* **YOUR OBJECTIVE**
Read the entries below and pull out each line with the string "个火星日".

═════ THE DATA ═════

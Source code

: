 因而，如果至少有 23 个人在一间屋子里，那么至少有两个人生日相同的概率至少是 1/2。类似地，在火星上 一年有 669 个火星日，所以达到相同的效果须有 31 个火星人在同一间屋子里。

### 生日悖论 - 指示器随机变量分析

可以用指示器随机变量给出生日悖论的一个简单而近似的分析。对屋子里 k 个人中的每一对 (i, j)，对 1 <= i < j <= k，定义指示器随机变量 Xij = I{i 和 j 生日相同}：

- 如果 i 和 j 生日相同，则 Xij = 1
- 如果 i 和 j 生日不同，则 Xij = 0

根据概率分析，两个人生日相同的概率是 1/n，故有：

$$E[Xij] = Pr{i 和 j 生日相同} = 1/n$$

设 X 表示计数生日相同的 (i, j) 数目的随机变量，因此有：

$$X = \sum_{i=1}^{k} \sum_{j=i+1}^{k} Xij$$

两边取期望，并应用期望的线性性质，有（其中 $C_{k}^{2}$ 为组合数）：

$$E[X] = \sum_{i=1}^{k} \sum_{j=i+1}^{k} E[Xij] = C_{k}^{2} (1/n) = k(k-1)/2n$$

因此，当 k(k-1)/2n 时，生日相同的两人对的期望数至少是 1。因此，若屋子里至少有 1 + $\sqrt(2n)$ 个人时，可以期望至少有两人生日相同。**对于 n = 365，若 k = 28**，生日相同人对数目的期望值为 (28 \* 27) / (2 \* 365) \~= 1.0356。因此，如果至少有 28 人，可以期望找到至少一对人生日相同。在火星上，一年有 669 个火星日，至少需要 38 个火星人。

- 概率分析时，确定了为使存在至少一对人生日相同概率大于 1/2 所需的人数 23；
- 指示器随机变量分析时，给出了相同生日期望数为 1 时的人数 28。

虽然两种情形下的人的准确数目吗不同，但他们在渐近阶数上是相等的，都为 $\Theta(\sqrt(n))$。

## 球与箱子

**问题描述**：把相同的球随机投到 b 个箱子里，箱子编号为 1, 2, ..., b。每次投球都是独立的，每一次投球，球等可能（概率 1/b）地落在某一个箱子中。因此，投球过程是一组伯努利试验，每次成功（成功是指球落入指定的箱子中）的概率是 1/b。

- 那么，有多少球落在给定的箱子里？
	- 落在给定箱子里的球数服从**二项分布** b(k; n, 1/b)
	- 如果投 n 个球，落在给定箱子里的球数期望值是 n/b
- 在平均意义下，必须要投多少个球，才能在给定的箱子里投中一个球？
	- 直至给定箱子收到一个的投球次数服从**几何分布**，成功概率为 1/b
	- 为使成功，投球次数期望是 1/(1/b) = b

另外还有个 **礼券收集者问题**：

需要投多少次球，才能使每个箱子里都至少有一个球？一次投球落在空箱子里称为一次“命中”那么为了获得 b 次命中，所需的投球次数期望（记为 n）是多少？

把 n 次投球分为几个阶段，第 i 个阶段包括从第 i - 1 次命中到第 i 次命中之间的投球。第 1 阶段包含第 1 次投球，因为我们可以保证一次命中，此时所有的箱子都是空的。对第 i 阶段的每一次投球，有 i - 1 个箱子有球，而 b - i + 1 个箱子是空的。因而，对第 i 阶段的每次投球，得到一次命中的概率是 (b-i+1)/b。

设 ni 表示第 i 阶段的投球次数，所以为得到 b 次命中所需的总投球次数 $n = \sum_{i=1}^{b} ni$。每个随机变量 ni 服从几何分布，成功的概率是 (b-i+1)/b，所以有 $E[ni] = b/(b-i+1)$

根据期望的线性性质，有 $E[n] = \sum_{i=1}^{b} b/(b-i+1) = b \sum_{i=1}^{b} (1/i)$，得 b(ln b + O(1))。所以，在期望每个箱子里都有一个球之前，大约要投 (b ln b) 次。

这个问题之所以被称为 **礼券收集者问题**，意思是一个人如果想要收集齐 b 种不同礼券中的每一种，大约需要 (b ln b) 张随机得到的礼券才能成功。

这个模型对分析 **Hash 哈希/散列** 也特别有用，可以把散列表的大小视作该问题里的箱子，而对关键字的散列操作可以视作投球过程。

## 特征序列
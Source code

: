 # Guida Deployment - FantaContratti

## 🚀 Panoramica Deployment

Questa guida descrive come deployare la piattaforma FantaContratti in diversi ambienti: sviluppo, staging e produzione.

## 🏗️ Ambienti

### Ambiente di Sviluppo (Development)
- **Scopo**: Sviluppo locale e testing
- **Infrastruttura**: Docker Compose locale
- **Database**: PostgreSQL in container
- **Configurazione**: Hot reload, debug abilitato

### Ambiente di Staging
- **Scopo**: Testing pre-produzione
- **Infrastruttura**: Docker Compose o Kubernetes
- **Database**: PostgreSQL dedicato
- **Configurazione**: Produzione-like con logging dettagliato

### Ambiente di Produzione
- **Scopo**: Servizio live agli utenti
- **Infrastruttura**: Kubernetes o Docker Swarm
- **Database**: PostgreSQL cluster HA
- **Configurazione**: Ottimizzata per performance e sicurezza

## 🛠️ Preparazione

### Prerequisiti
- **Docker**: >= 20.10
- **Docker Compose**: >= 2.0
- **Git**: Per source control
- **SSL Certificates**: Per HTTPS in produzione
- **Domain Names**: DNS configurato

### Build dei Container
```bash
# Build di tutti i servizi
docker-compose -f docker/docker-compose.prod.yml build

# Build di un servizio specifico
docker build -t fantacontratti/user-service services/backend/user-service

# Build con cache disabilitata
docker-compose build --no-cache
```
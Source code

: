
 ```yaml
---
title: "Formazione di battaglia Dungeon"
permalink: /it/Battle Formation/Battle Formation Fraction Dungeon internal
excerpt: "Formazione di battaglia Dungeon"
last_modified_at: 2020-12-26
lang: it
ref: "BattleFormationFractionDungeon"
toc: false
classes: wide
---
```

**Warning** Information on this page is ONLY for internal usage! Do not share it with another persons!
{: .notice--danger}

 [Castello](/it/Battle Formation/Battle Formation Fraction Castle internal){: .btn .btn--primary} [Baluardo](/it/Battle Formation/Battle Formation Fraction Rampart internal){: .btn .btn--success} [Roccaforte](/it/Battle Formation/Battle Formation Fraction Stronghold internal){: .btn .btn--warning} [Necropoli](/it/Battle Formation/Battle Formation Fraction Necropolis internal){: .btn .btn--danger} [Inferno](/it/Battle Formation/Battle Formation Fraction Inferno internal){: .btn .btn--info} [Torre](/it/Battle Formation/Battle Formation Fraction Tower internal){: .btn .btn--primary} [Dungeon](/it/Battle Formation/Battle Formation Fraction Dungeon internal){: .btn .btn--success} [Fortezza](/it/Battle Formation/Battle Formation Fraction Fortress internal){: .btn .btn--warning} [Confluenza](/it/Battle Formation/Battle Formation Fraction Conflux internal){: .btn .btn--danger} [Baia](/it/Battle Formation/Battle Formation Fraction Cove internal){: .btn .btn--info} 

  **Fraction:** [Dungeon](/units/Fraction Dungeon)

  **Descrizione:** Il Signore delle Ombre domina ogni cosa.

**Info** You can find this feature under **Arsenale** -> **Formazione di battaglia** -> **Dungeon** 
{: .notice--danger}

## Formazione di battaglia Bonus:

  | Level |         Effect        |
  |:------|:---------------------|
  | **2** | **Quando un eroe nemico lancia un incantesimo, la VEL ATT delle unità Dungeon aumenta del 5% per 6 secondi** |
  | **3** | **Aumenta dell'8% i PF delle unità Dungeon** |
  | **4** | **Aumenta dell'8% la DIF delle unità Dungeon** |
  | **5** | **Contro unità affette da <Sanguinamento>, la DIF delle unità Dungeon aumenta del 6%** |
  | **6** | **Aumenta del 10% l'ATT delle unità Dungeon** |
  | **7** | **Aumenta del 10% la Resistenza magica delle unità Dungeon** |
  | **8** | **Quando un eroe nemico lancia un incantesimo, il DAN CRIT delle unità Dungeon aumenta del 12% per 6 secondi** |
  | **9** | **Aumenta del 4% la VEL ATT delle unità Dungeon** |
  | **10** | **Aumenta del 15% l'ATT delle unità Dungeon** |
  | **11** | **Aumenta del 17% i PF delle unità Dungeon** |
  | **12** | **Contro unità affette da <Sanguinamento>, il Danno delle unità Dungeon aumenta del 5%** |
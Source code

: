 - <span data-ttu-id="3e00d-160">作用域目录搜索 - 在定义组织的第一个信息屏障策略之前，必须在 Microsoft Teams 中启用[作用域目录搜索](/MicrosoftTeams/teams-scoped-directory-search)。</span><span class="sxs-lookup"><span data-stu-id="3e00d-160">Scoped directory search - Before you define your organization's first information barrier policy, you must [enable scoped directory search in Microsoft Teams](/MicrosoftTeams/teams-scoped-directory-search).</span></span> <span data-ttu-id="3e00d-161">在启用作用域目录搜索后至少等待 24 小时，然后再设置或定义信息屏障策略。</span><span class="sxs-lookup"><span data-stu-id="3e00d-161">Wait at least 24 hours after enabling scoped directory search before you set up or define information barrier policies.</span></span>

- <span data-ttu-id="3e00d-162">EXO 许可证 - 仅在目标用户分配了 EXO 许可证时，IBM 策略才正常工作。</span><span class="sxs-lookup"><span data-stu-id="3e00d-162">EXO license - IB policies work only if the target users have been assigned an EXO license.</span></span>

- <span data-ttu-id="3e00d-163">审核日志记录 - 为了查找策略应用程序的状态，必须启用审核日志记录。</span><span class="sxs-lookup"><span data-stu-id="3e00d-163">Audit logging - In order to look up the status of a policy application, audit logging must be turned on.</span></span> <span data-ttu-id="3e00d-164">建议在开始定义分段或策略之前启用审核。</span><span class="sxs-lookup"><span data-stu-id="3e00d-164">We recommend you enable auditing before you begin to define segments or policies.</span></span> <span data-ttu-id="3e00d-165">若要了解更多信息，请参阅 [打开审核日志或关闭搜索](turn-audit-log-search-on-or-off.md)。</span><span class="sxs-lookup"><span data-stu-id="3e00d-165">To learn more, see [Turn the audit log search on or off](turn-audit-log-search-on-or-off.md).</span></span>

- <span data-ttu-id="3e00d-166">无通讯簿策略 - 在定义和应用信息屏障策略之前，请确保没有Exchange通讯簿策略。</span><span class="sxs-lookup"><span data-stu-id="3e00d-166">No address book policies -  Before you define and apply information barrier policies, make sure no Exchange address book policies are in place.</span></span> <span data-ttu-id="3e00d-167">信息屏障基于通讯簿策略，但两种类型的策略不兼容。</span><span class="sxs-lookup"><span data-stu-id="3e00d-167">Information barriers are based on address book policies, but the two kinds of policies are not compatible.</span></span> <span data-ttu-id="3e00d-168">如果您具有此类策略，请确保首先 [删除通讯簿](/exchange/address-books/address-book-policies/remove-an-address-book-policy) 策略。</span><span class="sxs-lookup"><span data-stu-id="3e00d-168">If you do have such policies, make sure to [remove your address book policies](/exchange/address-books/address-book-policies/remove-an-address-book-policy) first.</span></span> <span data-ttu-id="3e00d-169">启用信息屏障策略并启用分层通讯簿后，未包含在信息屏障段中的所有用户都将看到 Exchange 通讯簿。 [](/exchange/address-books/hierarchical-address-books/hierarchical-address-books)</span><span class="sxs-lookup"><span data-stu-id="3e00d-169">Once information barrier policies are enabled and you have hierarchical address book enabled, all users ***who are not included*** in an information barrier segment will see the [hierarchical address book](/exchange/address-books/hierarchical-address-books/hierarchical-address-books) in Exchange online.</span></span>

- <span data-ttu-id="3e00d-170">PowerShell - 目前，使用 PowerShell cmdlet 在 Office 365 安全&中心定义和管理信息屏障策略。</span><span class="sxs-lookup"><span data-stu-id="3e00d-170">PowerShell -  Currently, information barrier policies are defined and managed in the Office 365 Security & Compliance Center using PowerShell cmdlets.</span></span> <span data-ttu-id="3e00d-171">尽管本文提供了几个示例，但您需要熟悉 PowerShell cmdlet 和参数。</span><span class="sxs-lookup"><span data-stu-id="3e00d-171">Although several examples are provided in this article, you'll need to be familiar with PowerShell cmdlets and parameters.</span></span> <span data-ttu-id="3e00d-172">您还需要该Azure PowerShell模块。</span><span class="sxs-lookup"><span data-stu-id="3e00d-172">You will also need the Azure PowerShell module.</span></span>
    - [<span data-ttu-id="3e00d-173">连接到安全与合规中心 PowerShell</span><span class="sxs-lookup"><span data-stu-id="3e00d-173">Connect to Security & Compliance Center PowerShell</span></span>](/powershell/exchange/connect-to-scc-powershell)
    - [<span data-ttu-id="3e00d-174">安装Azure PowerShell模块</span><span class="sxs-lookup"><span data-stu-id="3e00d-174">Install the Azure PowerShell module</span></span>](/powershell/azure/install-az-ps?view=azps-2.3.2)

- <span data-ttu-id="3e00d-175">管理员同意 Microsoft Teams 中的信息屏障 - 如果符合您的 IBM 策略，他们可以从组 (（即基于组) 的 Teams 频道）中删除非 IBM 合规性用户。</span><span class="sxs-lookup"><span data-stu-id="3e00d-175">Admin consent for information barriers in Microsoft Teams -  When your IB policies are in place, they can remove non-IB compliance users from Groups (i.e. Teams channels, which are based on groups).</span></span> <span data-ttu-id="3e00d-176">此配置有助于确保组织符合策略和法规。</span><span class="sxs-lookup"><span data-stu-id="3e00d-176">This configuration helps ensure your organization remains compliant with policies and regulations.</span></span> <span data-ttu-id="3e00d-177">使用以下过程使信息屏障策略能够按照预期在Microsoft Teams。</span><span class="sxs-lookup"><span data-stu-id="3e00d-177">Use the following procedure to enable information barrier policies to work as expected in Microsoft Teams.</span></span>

═════

* **RESPONSE AREA**
: 因而，如果至少有 23 个人在一间屋子里，那么至少有两个人生日相同的概率至少是 1/2。类似地，在火星上 一年有 669 个火星日，所以达到相同的效果须有 31 个火星人在同一间屋子里。
因此，当 k(k-1)/2n 时，生日相同的两人对的期望数至少是 1。因此，若屋子里至少有 1 + $\sqrt(2n)$ 个人时，可以期望至少有两人生日相同。**对于 n = 365，若 k = 28**，生日相同人对数目的期望值为 (28 \* 27) / (2 \* 365) \~= 1.0356。因此，如果至少有 28 人，可以期望找到至少一对人生日相同。在火星上，一年有 669 个火星日，至少需要 38 个火星人。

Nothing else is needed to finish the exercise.